Report: 268,000 More Israeli Families Living in Poverty Since Pandemic Onset
JNS.org – The number of Israeli households living in poverty has increased by more than a quarter of a million since the onset of the COVID-19 pandemic, according to a new report by one of the country’s leading humanitarian NGOs.
According to the Latet organization’s annual Alternative Poverty Report, which the group submitted on Wednesday to Israeli President Reuven Rivlin, “Today, 656,000 Israeli households (22.6 percent) suffer from food insecurity, compared to 513,000 (17.8 percent) before the pandemic.”

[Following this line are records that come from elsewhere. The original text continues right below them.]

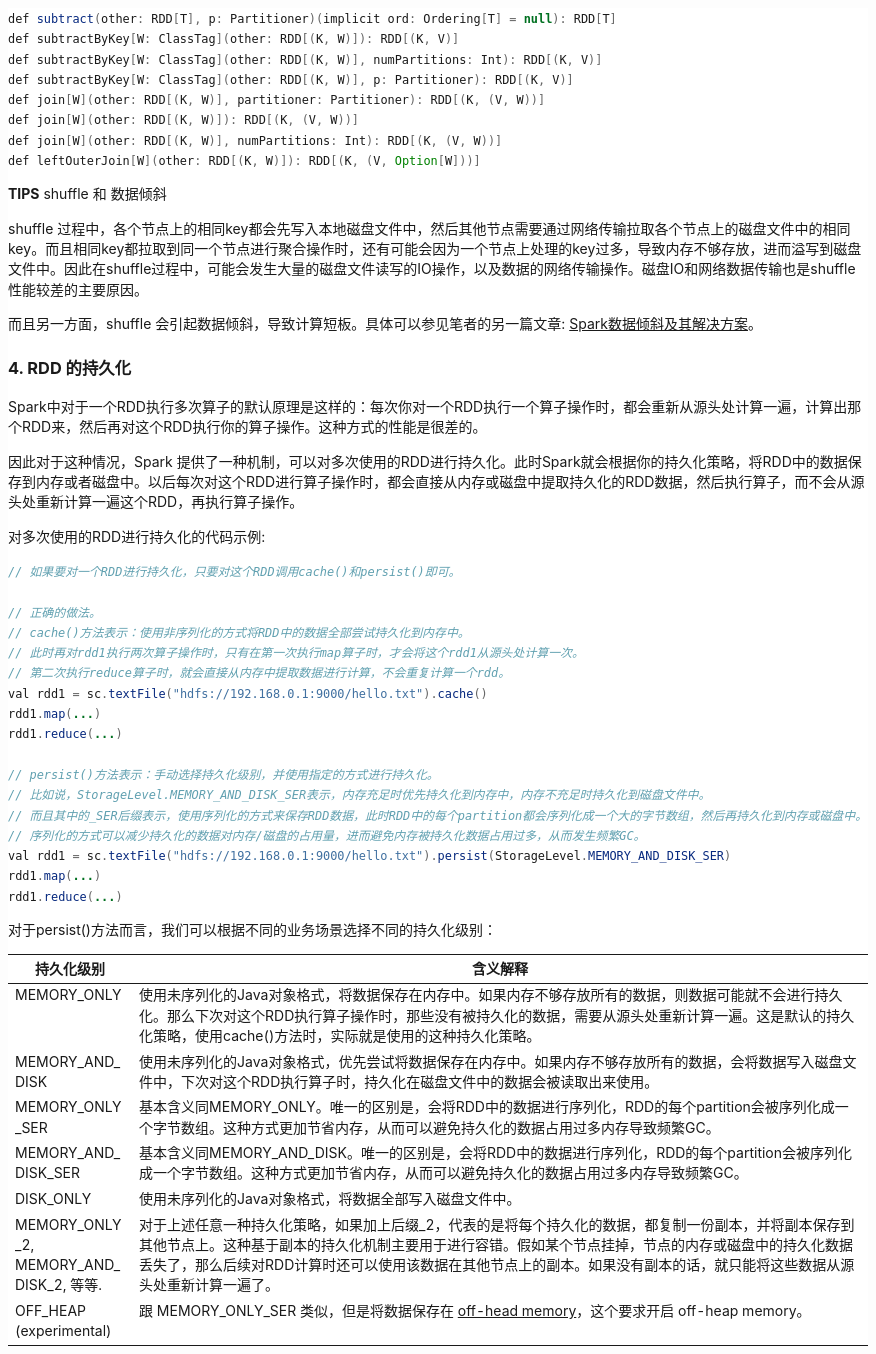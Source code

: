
 ```java
def subtract(other: RDD[T], p: Partitioner)(implicit ord: Ordering[T] = null): RDD[T]
def subtractByKey[W: ClassTag](other: RDD[(K, W)]): RDD[(K, V)]
def subtractByKey[W: ClassTag](other: RDD[(K, W)], numPartitions: Int): RDD[(K, V)]
def subtractByKey[W: ClassTag](other: RDD[(K, W)], p: Partitioner): RDD[(K, V)]
def join[W](other: RDD[(K, W)], partitioner: Partitioner): RDD[(K, (V, W))]
def join[W](other: RDD[(K, W)]): RDD[(K, (V, W))]
def join[W](other: RDD[(K, W)], numPartitions: Int): RDD[(K, (V, W))]
def leftOuterJoin[W](other: RDD[(K, W)]): RDD[(K, (V, Option[W]))]
```

**TIPS** shuffle 和 数据倾斜

shuffle 过程中，各个节点上的相同key都会先写入本地磁盘文件中，然后其他节点需要通过网络传输拉取各个节点上的磁盘文件中的相同key。而且相同key都拉取到同一个节点进行聚合操作时，还有可能会因为一个节点上处理的key过多，导致内存不够存放，进而溢写到磁盘文件中。因此在shuffle过程中，可能会发生大量的磁盘文件读写的IO操作，以及数据的网络传输操作。磁盘IO和网络数据传输也是shuffle性能较差的主要原因。

而且另一方面，shuffle 会引起数据倾斜，导致计算短板。具体可以参见笔者的另一篇文章: [Spark数据倾斜及其解决方案](http://arganzheng.life/spark-data-skew.html)。


### 4. RDD 的持久化

Spark中对于一个RDD执行多次算子的默认原理是这样的：每次你对一个RDD执行一个算子操作时，都会重新从源头处计算一遍，计算出那个RDD来，然后再对这个RDD执行你的算子操作。这种方式的性能是很差的。

因此对于这种情况，Spark 提供了一种机制，可以对多次使用的RDD进行持久化。此时Spark就会根据你的持久化策略，将RDD中的数据保存到内存或者磁盘中。以后每次对这个RDD进行算子操作时，都会直接从内存或磁盘中提取持久化的RDD数据，然后执行算子，而不会从源头处重新计算一遍这个RDD，再执行算子操作。

对多次使用的RDD进行持久化的代码示例:

```java
// 如果要对一个RDD进行持久化，只要对这个RDD调用cache()和persist()即可。

// 正确的做法。
// cache()方法表示：使用非序列化的方式将RDD中的数据全部尝试持久化到内存中。
// 此时再对rdd1执行两次算子操作时，只有在第一次执行map算子时，才会将这个rdd1从源头处计算一次。
// 第二次执行reduce算子时，就会直接从内存中提取数据进行计算，不会重复计算一个rdd。
val rdd1 = sc.textFile("hdfs://192.168.0.1:9000/hello.txt").cache()
rdd1.map(...)
rdd1.reduce(...)

// persist()方法表示：手动选择持久化级别，并使用指定的方式进行持久化。
// 比如说，StorageLevel.MEMORY_AND_DISK_SER表示，内存充足时优先持久化到内存中，内存不充足时持久化到磁盘文件中。
// 而且其中的_SER后缀表示，使用序列化的方式来保存RDD数据，此时RDD中的每个partition都会序列化成一个大的字节数组，然后再持久化到内存或磁盘中。
// 序列化的方式可以减少持久化的数据对内存/磁盘的占用量，进而避免内存被持久化数据占用过多，从而发生频繁GC。
val rdd1 = sc.textFile("hdfs://192.168.0.1:9000/hello.txt").persist(StorageLevel.MEMORY_AND_DISK_SER)
rdd1.map(...)
rdd1.reduce(...)
```

对于persist()方法而言，我们可以根据不同的业务场景选择不同的持久化级别：

| 持久化级别   | 含义解释 |
| ------------- | ------------- |
| MEMORY_ONLY | 使用未序列化的Java对象格式，将数据保存在内存中。如果内存不够存放所有的数据，则数据可能就不会进行持久化。那么下次对这个RDD执行算子操作时，那些没有被持久化的数据，需要从源头处重新计算一遍。这是默认的持久化策略，使用cache()方法时，实际就是使用的这种持久化策略。 |
| MEMORY_AND_DISK | 使用未序列化的Java对象格式，优先尝试将数据保存在内存中。如果内存不够存放所有的数据，会将数据写入磁盘文件中，下次对这个RDD执行算子时，持久化在磁盘文件中的数据会被读取出来使用。 |
| MEMORY_ONLY_SER | 基本含义同MEMORY_ONLY。唯一的区别是，会将RDD中的数据进行序列化，RDD的每个partition会被序列化成一个字节数组。这种方式更加节省内存，从而可以避免持久化的数据占用过多内存导致频繁GC。 |
| MEMORY_AND_DISK_SER | 基本含义同MEMORY_AND_DISK。唯一的区别是，会将RDD中的数据进行序列化，RDD的每个partition会被序列化成一个字节数组。这种方式更加节省内存，从而可以避免持久化的数据占用过多内存导致频繁GC。 |
| DISK_ONLY  |  使用未序列化的Java对象格式，将数据全部写入磁盘文件中。 |
| MEMORY_ONLY_2, MEMORY_AND_DISK_2, 等等.  |  对于上述任意一种持久化策略，如果加上后缀_2，代表的是将每个持久化的数据，都复制一份副本，并将副本保存到其他节点上。这种基于副本的持久化机制主要用于进行容错。假如某个节点挂掉，节点的内存或磁盘中的持久化数据丢失了，那么后续对RDD计算时还可以使用该数据在其他节点上的副本。如果没有副本的话，就只能将这些数据从源头处重新计算一遍了。 |
| OFF_HEAP (experimental) |  跟 MEMORY_ONLY_SER 类似，但是将数据保存在 [off-head memory](https://spark.apache.org/docs/latest/configuration.html#memory-management)，这个要求开启 off-heap memory。|
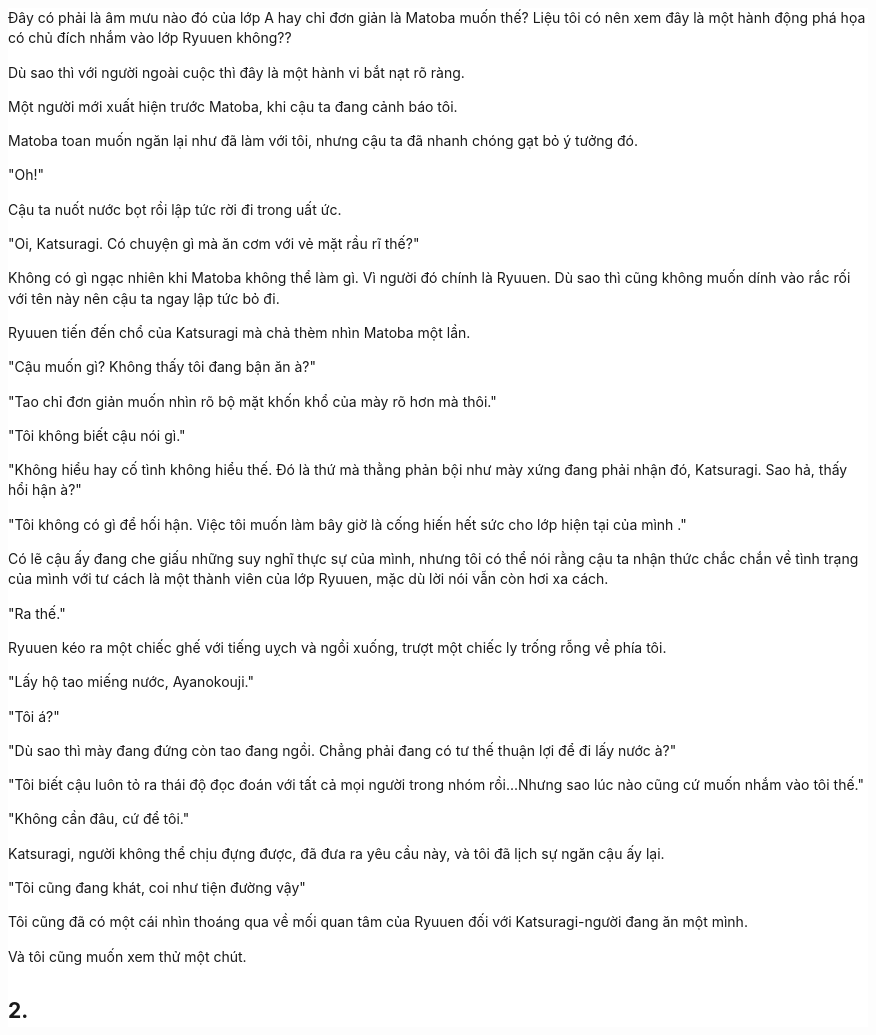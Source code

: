 Đây có phải là âm mưu nào đó của lớp A hay chỉ đơn giản là Matoba muốn thế? Liệu tôi có nên xem đây là một hành động phá họa có chủ đích nhắm vào lớp Ryuuen không??

Dù sao thì với người ngoài cuộc thì đây là một hành vi bắt nạt rõ ràng.

Một người mới xuất hiện trước Matoba, khi cậu ta đang cảnh báo tôi.

Matoba toan muốn ngăn lại như đã làm với tôi, nhưng cậu ta đã nhanh chóng gạt bỏ ý tưởng đó.

"Oh!"

Cậu ta nuốt nước bọt rồi lập tức rời đi trong uất ức.

"Oi, Katsuragi. Có chuyện gì mà ăn cơm với vẻ mặt rầu rĩ thế?"

Không có gì ngạc nhiên khi Matoba không thể làm gì. Vì người đó chính là Ryuuen. Dù sao thì cũng không muốn dính vào rắc rối với tên này nên cậu ta ngay lập tức bỏ đi.

Ryuuen tiến đến chổ của Katsuragi mà chả thèm nhìn Matoba một lần.

"Cậu muốn gì? Không thấy tôi đang bận ăn à?"

"Tao chỉ đơn giản muốn nhìn rõ bộ mặt khốn khổ của mày rõ hơn mà thôi."

"Tôi không biết cậu nói gì."

"Không hiểu hay cố tình không hiểu thế. Đó là thứ mà thằng phản bội như mày xứng đang phải nhận đó, Katsuragi. Sao hả, thấy hổi hận à?"

"Tôi không có gì để hối hận. Việc tôi muốn làm bây giờ là cống hiến hết sức cho lớp hiện tại của mình ."

Có lẽ cậu ấy đang che giấu những suy nghĩ thực sự của mình, nhưng tôi có thể nói rằng cậu ta nhận thức chắc chắn về tình trạng của mình với tư cách là một thành viên của lớp Ryuuen, mặc dù lời nói vẫn còn hơi xa cách.

"Ra thế."

Ryuuen kéo ra một chiếc ghế với tiếng uỵch và ngồi xuống, trượt một chiếc ly trống rỗng về phía tôi.

"Lấy hộ tao miếng nước, Ayanokouji."

"Tôi á?"

"Dù sao thì mày đang đứng còn tao đang ngồi. Chẳng phải đang có tư thế thuận lợi để đi lấy nước à?"

"Tôi biết cậu luôn tỏ ra thái độ đọc đoán với tất cả mọi người trong nhóm rồi...Nhưng sao lúc nào cũng cứ muốn nhắm vào tôi thế."

"Không cần đâu, cứ để tôi."

Katsuragi, người không thể chịu đựng được, đã đưa ra yêu cầu này, và tôi đã lịch sự ngăn cậu ấy lại.

"Tôi cũng đang khát, coi như tiện đường vậy"

Tôi cũng đã có một cái nhìn thoáng qua về mối quan tâm của Ryuuen đối với Katsuragi-người đang ăn một mình.

Và tôi cũng muốn xem thử một chút.

## 2.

Of these, the report stated, “286,000 (9.9 percent) live in extreme food insecurity, up from 252,000 (8.8 percent) before the pandemic. About 143,000 (+4.8 percent) households have been newly categorized as food insecure since the beginning of the pandemic, and 34,000 have been newly categorized as dealing with extreme food insecurity.”
In other words, Latet explains, some 268,000 additional Israeli families now live in poverty.
In addition, the report noted, “The percentage of Israeli households that suffer from financial hardship jumped from 24.1 percent before the pandemic to 38.6 percent (an increase of 14.5 percent).”
The study also showed that 86 percent of elderly aid recipients are experiencing loneliness, 21.6 percent of whom fear dying at home with nobody knowing.
“The coronavirus pandemic erupted as a health epidemic and has developed into an unprecedented socioeconomic [one],” said Latet Executive Director Eran Weintrob.
“We are in the worst economic crisis in the country’s history, which will take Israeli society years to recover from. We have to stop the bleeding, as hundreds of thousands of Israelis descend from a temporary crisis—due to loss of employment—into a life of poverty from which it is difficult to impossible to recover,” he added.
“The Alternative Poverty Report for 2020 makes tough, painful reading—one of the hardest we have seen,” Rivlin said. “The report shows how the coronavirus has turned a health crisis into a broad, deep social and economic crisis.”
“The figures show the lack of trust the Israeli public has in the institutions of state and the government, and its ability to deal with and respond to the challenges the crisis poses. At the same time, there a growing reliance on charities, third sector organizations and philanthropy which are called on to fill the role played by government at this difficult time. It is our responsibility; we need to look at the reality and bring change,” he added.